S. Thamizhmanii¹, K. Kamarudin, Badrul, A. Saparudin, S. Hassan ¹ Faculty of Mechanical and Manufacturing Engineering

Universiti Tun Hussein Onn Malaysia 86400, Parit Raja, Batu Pahat, Johor, Malaysia.

Abstract:

The hard turning is stand for substitute for grinding process and avoids coolant. Many researches had conducted study and found that it is possible to super finish hard material and possible to obtain surface roughness of 2 – 8 µm by using advanced cutting tool materials like ceramic, CBN and PCBN. The coated ceramic tool was used to machine SCM 440 induction hardened material.
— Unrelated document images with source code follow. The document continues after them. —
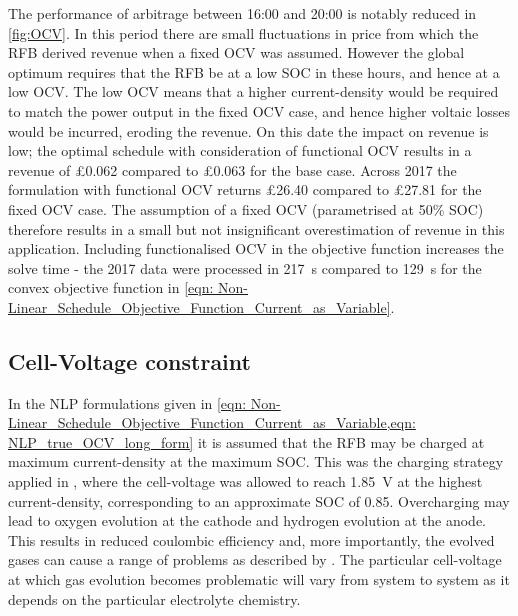 \documentclass[preprint,3p,review,authoryear,10pt]{elsarticle}
\begin{document}
The performance of arbitrage between 16:00 and 20:00 is notably reduced in \cref{fig:OCV}. In this period there are small fluctuations in price from which the RFB derived revenue when a fixed OCV was assumed. However the global optimum requires that the RFB be at a low SOC in these hours, and hence at a low OCV. The low OCV means that a higher current-density would be required to match the power output in the fixed OCV case, and hence higher voltaic losses would be incurred, eroding the revenue. On this date the impact on revenue is low; the optimal schedule with consideration of functional OCV results in a revenue of \pounds 0.062 compared to \pounds 0.063 for the base case. Across 2017 the formulation with functional OCV returns \pounds 26.40 compared to \pounds 27.81 for the fixed OCV case. The assumption of a fixed OCV (parametrised at 50\% SOC) therefore results in a small but not insignificant overestimation of revenue in this application. Including functionalised OCV in the objective function increases the solve time - the 2017 data were processed in \SI{217}{\second} compared to \SI{129}{\second} for the convex objective function in \cref{eqn: Non-Linear_Schedule_Objective_Function_Current_as_Variable}. 


\subsection{Cell-Voltage constraint}
\label{Results_Cell_Voltage_Constraint}
In the NLP formulations given in \cref{eqn: Non-Linear_Schedule_Objective_Function_Current_as_Variable,eqn: NLP_true_OCV_long_form} it is assumed that the RFB may be charged at maximum current-density at the maximum SOC. This was the charging strategy applied in \cite{Reed2016}, where the cell-voltage was allowed to reach \SI{1.85}{\volt} at the highest current-density, corresponding to an approximate SOC of 0.85. Overcharging may lead to oxygen evolution at the cathode and hydrogen evolution at the anode. This results in reduced coulombic efficiency and, more importantly, the evolved gases can cause a range of problems as described by \cite{Kear2012}.  The particular cell-voltage at which gas evolution becomes problematic will vary from system to system as it depends on the particular electrolyte chemistry. 
\end{document}
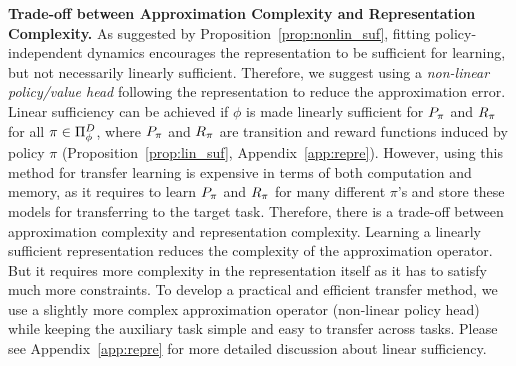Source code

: \textbf{Trade-off between Approximation Complexity and Representation Complexity.}
As suggested by Proposition~\ref{prop:nonlin_suf}, fitting policy-independent dynamics encourages the representation to be sufficient for learning, but not necessarily linearly sufficient. Therefore, we suggest using a \textit{non-linear policy/value head} following the representation to reduce the approximation error. 
Linear sufficiency can be achieved if $\phi$ is made linearly sufficient for $P_\pi$ and $R_\pi$ for all $\pi\in\Pi_{\phi}^D$, where $P_\pi$ and $R_\pi$ are transition and reward functions induced by policy $\pi$ (Proposition~\ref{prop:lin_suf}, Appendix~\ref{app:repre}).
However, using this method for transfer learning is expensive in terms of both computation and memory, as it requires to learn $P_\pi$ and $R_\pi$ for many different $\pi$'s and store these models for transferring to the target task.
Therefore, there is a trade-off between approximation complexity and representation complexity. Learning a linearly sufficient representation reduces the complexity of the approximation operator. But it requires more complexity in the representation itself as it has to satisfy much more constraints. 
To develop a practical and efficient transfer method, we use a slightly more complex approximation operator (non-linear policy head) while keeping the auxiliary task simple and easy to transfer across tasks. Please see Appendix~\ref{app:repre} for more detailed discussion about linear sufficiency.

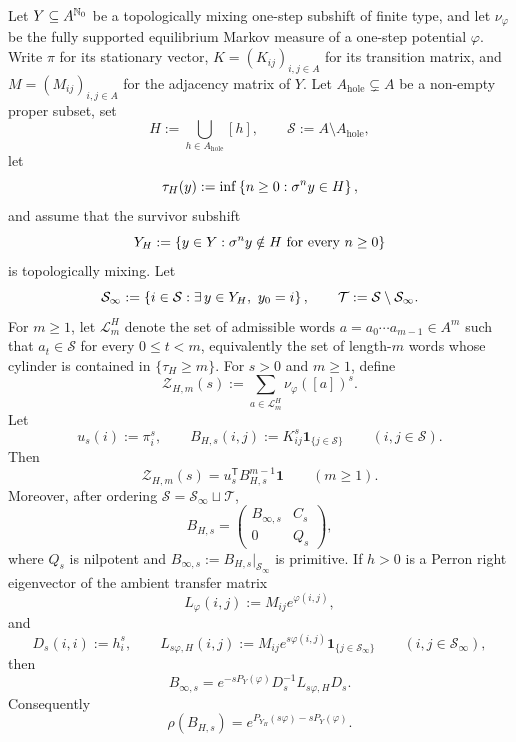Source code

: \begin{lemma}
\label{lem:survivor-renyi-matrix}
Let \(Y\subseteq A^{\NNzero}\) be a topologically mixing one-step
subshift of finite type, and let \(\nu_\varphi\) be the fully supported
equilibrium Markov measure of a one-step potential \(\varphi\).  Write
\(\pi\) for its stationary vector, \(K=(K_{ij})_{i,j\in A}\) for its
transition matrix, and \(M=(M_{ij})_{i,j\in A}\) for the adjacency
matrix of \(Y\).  Let \(A_{\mathrm{hole}}\subsetneq A\) be a non-empty
proper subset, set
\[
  H:=\bigcup_{h\in A_{\mathrm{hole}}}[h],
  \qquad
  \mathcal S:=A\setminus A_{\mathrm{hole}},
\]
let
\[
  \tau_H(y):=\inf\set{n\geq0:\sigma^n y\in H},
\]
and assume that the survivor subshift
\[
  Y_H:=\set{y\in Y:\sigma^n y\notin H\text{ for every }n\geq0}
\]
is topologically mixing.  Let
\[
  \mathcal S_\infty
  :=\set{i\in\mathcal S:\exists\,y\in Y_H,\ y_0=i},
  \qquad
  \mathcal T:=\mathcal S\setminus\mathcal S_\infty.
\]
For \(m\geq1\), let \(\mathcal L_m^H\) denote the set of admissible words
\(a=a_0\cdots a_{m-1}\in A^m\) such that \(a_t\in\mathcal S\) for every
\(0\leq t<m\), equivalently the set of length-\(m\) words whose cylinder
is contained in \(\{\tau_H\geq m\}\).  For \(s>0\) and \(m\geq 1\),
define
\[
  \mathcal Z_{H,m}(s)
  := \sum_{a\in\mathcal L_m^H}\nu_\varphi([a])^s.
\]
Let
\[
  u_s(i):=\pi_i^s,
  \qquad
  B_{H,s}(i,j):=K_{ij}^s\mathbf 1_{\{j\in\mathcal S\}}
  \qquad (i,j\in\mathcal S).
\]
Then
\[
  \mathcal Z_{H,m}(s)=u_s^{\mathsf T}B_{H,s}^{m-1}\mathbf 1
  \qquad (m\geq 1).
\]
Moreover,
after ordering \(\mathcal S=\mathcal S_\infty\sqcup\mathcal T\),
\[
  B_{H,s}=
  \begin{pmatrix}
    B_{\infty,s} & C_s\\
    0 & Q_s
  \end{pmatrix},
\]
where \(Q_s\) is nilpotent and
\(B_{\infty,s}:=B_{H,s}|_{\mathcal S_\infty}\) is primitive.  If \(h>0\)
is a Perron right eigenvector of the ambient transfer matrix
\[
  L_\varphi(i,j):=M_{ij}e^{\varphi(i,j)},
\]
and
\[
  D_s(i,i):=h_i^s,
  \qquad
  L_{s\varphi,H}(i,j)
  := M_{ij}e^{s\varphi(i,j)}\mathbf 1_{\{j\in\mathcal S_\infty\}}
  \qquad (i,j\in\mathcal S_\infty),
\]
then
\[
  B_{\infty,s}
  = e^{-sP_Y(\varphi)}D_s^{-1}L_{s\varphi,H}D_s.
\]
Consequently
\[
  \rho(B_{H,s})
  = e^{P_{Y_H}(s\varphi)-sP_Y(\varphi)}.
\]
\end{lemma}

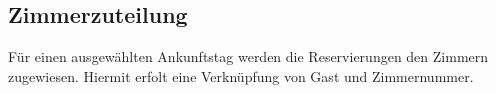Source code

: \documentclass[../SubfileFeatures.tex]{subfiles}
\begin{document}
    \subsection{Zimmerzuteilung}
    Für einen ausgewählten Ankunftstag werden die Reservierungen den Zimmern zugewiesen.
	Hiermit erfolt eine Verknüpfung von Gast und Zimmernummer.
	
\end{document}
The hardness of the material was between 60 to 65 HRC. The turning process was carried under dry cutting condition. There were improvements in surface roughness at high cutting speed, low feed and low depth of cut. There were variations in surface roughness at the point where the hardness is high. Nose wear were dominant in the tool during turning than any other wear.

1. INTRODUCTION

Hard turning of machine parts is production process for future and it is effective means of increasing productive. Hard turning stands for substitution for the grinding process and enables the avoidance of coolant [1]. The elimination of grinding will be of help to environment. It is shown that it is feasible to use hard turning under selected conditions to super finish surfaces, hardened to 65 HRC by induction hardening process, to a surface finish of 2 to 8 µm [1]. Machining of hardened steels using advanced cutting tool materials such as CBN, has certain advantages over the traditional cutting –hardening – grinding practice in terms of improved fatigue strength of the machined parts, increased productivity and reduce energy consumption [2]. The hard turning also gives significant in cost saving and productivity [3]. The development of new cutting tools offer increased hardness, toughness, and strength to cut high hardness materials. These materials include especially coated micro grain carbides, ceramics, CBN and PCBN inserts. In hard turning the property of cutting tool materials must be improved to

reduce the flank wear to make it more suitable for precision applications [4].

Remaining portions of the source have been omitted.